The new study by Holland and his colleagues further tests the importance of magnetic fields relative to other cues birds might use for navigation. Using mist-nets, the scientists caught adult reed warblers in Austria at the onset of their fall migration and kept them in outdoor aviaries. They were careful to ensure that the birds had full access to the familiar sights and sounds of Austria throughout the study.

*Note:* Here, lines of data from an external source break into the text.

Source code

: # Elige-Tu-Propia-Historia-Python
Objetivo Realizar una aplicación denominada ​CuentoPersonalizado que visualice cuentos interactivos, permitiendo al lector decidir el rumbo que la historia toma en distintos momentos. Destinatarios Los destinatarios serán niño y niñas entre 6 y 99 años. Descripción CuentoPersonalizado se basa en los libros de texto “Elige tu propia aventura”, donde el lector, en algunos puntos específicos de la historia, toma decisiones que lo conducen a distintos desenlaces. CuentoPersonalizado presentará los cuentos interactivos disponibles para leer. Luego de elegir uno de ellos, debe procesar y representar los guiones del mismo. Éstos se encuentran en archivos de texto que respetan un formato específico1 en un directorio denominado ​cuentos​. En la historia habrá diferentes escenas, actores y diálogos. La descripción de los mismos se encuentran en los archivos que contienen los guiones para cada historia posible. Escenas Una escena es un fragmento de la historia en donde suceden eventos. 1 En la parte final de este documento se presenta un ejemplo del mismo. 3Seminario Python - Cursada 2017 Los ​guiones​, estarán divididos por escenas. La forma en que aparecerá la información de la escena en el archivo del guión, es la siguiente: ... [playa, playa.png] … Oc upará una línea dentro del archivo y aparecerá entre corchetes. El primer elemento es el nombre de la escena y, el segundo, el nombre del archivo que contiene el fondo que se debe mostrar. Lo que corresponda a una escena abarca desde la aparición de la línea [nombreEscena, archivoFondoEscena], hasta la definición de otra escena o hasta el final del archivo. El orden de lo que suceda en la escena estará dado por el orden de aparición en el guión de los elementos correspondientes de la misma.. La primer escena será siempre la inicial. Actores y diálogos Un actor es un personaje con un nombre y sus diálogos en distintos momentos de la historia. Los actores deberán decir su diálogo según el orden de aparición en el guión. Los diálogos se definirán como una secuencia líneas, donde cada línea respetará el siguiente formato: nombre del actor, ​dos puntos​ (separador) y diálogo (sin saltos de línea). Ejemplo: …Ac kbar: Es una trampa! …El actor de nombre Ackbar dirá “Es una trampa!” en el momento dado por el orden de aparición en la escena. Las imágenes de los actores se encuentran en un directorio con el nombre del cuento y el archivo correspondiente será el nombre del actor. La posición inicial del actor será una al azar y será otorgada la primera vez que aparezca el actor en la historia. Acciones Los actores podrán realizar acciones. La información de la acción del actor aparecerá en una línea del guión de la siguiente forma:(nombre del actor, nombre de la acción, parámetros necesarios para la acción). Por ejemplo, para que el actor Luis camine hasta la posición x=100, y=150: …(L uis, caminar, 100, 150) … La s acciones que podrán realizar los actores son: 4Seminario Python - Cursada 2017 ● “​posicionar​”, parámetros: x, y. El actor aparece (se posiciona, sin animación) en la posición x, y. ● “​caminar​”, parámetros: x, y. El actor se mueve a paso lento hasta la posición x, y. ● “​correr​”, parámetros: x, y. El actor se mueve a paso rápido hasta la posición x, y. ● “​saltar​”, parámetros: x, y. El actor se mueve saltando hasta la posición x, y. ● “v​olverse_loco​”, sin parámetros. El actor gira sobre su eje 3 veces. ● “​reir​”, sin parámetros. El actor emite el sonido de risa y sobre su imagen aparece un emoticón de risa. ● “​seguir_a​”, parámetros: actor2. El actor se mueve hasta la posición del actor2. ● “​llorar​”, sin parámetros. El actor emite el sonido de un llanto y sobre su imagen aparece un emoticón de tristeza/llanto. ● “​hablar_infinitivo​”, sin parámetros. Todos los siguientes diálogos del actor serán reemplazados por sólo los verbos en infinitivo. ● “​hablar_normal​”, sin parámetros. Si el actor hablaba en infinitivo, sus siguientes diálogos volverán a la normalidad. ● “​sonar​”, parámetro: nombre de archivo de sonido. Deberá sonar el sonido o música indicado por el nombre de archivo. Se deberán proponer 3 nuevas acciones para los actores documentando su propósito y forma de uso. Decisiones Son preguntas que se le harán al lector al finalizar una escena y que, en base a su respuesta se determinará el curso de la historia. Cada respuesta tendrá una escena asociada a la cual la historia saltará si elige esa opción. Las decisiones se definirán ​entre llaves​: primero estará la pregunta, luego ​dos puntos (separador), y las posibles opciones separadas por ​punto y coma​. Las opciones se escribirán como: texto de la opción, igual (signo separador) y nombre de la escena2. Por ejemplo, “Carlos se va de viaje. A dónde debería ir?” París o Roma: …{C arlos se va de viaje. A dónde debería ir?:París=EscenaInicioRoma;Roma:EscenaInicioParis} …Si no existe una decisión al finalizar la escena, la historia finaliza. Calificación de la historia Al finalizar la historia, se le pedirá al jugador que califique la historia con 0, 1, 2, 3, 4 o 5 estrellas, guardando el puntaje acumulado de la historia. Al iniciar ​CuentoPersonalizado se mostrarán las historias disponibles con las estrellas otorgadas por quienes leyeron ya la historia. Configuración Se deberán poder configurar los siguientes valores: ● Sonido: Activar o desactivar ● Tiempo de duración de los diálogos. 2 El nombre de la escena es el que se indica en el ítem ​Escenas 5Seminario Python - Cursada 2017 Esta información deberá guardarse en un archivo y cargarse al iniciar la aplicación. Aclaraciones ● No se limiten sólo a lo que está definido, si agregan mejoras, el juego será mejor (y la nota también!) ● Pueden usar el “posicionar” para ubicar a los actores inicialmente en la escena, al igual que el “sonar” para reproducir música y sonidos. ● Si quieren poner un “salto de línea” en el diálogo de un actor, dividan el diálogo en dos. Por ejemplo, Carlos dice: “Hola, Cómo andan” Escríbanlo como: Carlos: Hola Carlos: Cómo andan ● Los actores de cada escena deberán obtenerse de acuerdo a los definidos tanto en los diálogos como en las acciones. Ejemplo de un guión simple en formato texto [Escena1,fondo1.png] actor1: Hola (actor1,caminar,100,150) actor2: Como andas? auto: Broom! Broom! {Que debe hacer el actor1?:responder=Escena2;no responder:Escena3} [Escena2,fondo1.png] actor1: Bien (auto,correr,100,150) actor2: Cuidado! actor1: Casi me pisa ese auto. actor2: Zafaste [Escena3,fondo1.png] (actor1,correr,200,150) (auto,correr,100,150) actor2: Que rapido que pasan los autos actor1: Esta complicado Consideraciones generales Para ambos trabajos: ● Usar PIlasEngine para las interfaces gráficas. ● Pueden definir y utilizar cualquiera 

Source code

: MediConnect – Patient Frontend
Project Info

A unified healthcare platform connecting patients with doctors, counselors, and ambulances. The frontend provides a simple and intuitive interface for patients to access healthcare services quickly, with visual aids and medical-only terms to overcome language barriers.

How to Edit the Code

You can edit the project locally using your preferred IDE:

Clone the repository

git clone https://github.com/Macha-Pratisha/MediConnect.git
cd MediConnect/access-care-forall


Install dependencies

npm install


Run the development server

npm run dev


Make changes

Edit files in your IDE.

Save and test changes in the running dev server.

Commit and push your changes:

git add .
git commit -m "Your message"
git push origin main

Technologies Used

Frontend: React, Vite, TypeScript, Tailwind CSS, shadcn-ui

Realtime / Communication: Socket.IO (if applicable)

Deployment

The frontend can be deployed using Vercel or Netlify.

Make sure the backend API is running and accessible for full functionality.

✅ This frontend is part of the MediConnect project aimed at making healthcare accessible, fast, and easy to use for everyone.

When the reed warblers began to show signs of migratory restlessness (also called zugunruhe), it was time for the moment of truth. To discern which direction the birds were attempting to fly, the researchers placed them in a cone-shaped container called an Emlen funnel. These tools, often used to study bird orientation during migration, have a film coating on the inside of the funnel to record the scratch marks left by birds’ feet as they attempt to scramble out.

The researchers first tested the 24 birds in the study in Emlen funnels that allowed them to feel the Earth’s magnetic field. They found that all of the birds oriented in the proper direction for their usual fall migration. Then, the researchers tested 15 of the birds in funnels surrounded by a magnetic coil that mimicked the Earth’s geomagnetic signature in Neftekamsk. The team chose the city because it fulfilled two important criteria: It is far from anywhere the birds would naturally go, and requires them to fly in a direction that was obviously different from their typical flightpath. The reed warblers that thought they were in Russia scrambled southwest, back toward Austria—evidence that geomagnetism is key for birds to understand their relative location and get back on track when blown off course.

While previous studies showed that the magnetic field provides birds with a compass, the new findings suggest that it also gives them a kind of GPS, according to Holland. “If you’ve only got a compass, that tells you a direction, but if you don’t know where you are in relation to where you’re needing to get to, that compass is useless,” he says. The new research “really extends the potential range of the magnetic field as a cue for navigation.”

There might, however, be explanations that don’t require such a sophisticated mental map, cautions Verner Bingman, an animal navigation researcher with Bowling Green State University who was not involved in the study.  The birds might fly southwest automatically anytime they get confused, says Bingman, who would like to see follow-up research to understand if they can reorient from other directions as well.  

Holland and his team also want to learn more on this front and plan to further study how the reed warblers place themselves in the world and to test the limits of this sense. “It’s difficult to get your head around what’s going on in the bird’s head,” he says. “The fact that these birds have the ability to accurately calculate that they have been displaced, and correct for that, is quite a remarkable thing.”